De telles fourchettes, de 1 à 15, laissent songeur.
Contrairement à celle d’un Français, la vie d’un Américain se passe en majorité à l’échelon local, l’Etat fédéré (Floride ou Wisconsin) et même dans son comté (county). Au Montana, l’habitant du comté de Garfield ne se soucie pas du comté de Flathead, le Californien ne se préoccupe pas habituellement des affaires texanes. On peut supposer que ce qui se passe au niveau fédéral n’intéresse pas la majorité de la population. L’Etat fédéral ne représente qu’un dixième de son horizon. Alors que nous autres Européens voyons Washington comme le coeur et le cerveau des Etats-Unis, la majorité des Américains ne ressent nul effet réel déterminant dans son existence quotidienne.
Par conséquent, dans quelle mesure le shutdown est-t-il préjudiciable pour la croissance américaine et mondiale ?
Tant d’argent perdu…mais pour qui ?
L’économie US aurait perdu 24 milliards de dollars en 336 heures selon les journaux et les experts ! A Washington, ils placardent déjà les avis de recherche. Quel est ce grand show de magicien qui fait apparaître des lapins d’un chapeau et disparaître 24 milliards de dollars des caisses de la première économie mondiale ?
Comme le souligne Bill Bonner, tout cet argent ne s’est pas désintégré, n’a pas disparu. Il a simplement changé de mains. Cet argent est revenu vers ses “propriétaires légitimes“. Cet argent ne représente un manque que pour les programmes gouvernementaux. Les entreprises, créatrices de richesse, ont continué à mettre leur réveil le-matin et à produire.
Certes, certains services ont vu leurs effectifs diminuer. Par exemple, le tourisme fut atteint. Les parcs nationaux ont été fermés. Les musées aussi. Mais les gens se sont probablement trouvé une autre occupation.
Les activités immobilisées sont-t-elles créatrices de richesse ?
Les activités touchées par le shutdown sont-elles créatrices de richesse ? Les billets d’entrée pour la Statue de la Liberté enrichissent-il les Américains ?
La richesse est une abondance de biens et de revenus. Il est admis qu’une richesse s’acquiert par l’épargne et les fruits du travail. Un foyer riche est riche car il possède des biens de valeur (patrimoine immobilier, métaux précieux, héritage familial, loterie) et/ou parce que son travail le rémunère beaucoup. De la même manière, un pays est riche lorsque ses habitants sont fortunés, lorsque ses entreprises dégagent des bénéfices et embauchent.

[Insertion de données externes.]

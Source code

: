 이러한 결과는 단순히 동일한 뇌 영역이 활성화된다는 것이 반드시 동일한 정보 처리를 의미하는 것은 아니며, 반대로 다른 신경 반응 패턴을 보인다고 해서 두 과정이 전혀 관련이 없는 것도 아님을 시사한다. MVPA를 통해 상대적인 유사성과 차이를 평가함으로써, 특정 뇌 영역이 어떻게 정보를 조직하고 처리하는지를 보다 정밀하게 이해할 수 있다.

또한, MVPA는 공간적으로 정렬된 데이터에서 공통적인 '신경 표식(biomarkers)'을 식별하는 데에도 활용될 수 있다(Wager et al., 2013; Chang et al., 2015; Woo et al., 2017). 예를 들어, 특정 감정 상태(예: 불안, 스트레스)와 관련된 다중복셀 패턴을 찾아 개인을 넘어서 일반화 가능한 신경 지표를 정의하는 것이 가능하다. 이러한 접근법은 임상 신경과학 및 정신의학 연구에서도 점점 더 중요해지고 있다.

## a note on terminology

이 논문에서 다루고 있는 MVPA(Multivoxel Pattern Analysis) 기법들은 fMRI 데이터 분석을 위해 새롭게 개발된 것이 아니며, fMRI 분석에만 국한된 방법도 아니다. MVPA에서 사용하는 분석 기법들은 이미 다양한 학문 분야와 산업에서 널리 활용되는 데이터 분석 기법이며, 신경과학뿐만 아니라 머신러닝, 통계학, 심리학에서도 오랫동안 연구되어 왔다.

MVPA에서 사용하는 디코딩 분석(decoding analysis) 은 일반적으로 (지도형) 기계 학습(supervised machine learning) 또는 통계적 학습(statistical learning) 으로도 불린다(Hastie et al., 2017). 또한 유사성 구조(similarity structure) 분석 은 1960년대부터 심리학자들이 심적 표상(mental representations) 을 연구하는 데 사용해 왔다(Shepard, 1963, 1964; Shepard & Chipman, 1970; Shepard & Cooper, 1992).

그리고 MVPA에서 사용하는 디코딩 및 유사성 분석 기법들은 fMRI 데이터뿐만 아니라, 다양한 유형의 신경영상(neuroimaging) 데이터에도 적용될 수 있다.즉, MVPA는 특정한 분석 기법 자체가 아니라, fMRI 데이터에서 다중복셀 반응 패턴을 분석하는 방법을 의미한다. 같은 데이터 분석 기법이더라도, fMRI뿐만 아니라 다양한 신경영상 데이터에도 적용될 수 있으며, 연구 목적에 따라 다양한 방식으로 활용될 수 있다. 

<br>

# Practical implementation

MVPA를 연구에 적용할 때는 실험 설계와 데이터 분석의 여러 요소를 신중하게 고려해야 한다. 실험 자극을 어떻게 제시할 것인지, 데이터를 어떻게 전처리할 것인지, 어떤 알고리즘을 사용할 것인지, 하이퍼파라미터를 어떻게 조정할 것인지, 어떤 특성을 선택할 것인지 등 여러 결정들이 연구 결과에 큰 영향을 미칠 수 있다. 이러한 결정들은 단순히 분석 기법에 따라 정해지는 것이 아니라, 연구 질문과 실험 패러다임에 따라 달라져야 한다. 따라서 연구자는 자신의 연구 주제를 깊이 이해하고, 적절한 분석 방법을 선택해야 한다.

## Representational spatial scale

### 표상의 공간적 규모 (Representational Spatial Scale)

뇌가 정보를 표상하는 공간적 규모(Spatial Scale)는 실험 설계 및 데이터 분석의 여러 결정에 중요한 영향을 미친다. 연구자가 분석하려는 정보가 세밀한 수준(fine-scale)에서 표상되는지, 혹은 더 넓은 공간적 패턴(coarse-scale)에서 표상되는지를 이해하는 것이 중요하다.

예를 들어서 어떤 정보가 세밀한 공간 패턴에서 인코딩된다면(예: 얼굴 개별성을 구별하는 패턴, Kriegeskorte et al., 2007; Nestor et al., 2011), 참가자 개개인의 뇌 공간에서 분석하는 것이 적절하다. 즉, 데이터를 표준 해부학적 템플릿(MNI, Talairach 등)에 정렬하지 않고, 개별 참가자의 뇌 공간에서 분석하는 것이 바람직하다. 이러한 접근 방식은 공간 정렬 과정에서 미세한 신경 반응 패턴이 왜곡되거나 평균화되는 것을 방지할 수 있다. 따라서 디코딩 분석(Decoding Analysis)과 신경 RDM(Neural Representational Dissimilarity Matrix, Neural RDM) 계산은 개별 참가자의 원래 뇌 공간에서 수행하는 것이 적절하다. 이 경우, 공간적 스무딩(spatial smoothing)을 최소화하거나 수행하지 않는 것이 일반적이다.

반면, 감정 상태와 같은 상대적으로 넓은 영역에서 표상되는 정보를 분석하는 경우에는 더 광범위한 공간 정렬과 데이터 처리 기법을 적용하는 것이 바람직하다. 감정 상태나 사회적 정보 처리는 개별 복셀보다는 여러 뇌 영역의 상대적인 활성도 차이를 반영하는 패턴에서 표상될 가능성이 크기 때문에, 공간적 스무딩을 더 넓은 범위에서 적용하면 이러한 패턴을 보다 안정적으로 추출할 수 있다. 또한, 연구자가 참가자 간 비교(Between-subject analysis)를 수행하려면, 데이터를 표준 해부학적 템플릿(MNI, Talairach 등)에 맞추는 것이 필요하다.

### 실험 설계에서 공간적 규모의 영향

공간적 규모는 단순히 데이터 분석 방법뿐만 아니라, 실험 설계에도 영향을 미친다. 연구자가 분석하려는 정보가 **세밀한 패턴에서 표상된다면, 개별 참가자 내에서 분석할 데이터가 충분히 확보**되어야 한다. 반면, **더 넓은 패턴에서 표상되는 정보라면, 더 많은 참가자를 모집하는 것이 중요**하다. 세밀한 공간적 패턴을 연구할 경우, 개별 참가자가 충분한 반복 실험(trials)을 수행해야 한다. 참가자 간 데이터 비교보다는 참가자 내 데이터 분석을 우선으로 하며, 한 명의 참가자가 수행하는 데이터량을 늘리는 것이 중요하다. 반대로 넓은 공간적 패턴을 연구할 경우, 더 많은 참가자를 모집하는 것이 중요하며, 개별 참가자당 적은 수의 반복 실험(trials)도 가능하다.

L’Etat est une collectivité juridique existant sur un territoire délimité sur lequel il est souverain. Le shutdown américain a paralysé certains services. On parvient à prédire une “sanction” immédiate sous la forme d’une perte, d’un ralentissement d’activité. Mais la croissance de la richesse est-elle aussi freinée ?
Un service public n’a pas pour but de dégager des profits, mais de fournir un service à la totalité des citoyens, service qui ne pourrait pas être assuré de façon rentable par le secteur privé. Les services publics sont financés par les recettes fiscales et, lorsque celles-ci sont insuffisantes, par l’emprunt. Les pouvoirs publics sont incapables de rémunérer certains agents autrement que la dette levée par l’Etat fédéral. Le shutdown représente donc ce que les Etats-Unis ne peuvent réellement s’offrir. Certes, les Etats-Unis sont en mesure d’emprunter de l’argent mais jusqu’à quand ?
Il existe une grande différence entre la croissance du crédit et la croissance de la richesse. Ce qui est vrai à l’échelle d’un foyer le reste à l’échelle d’un Etat.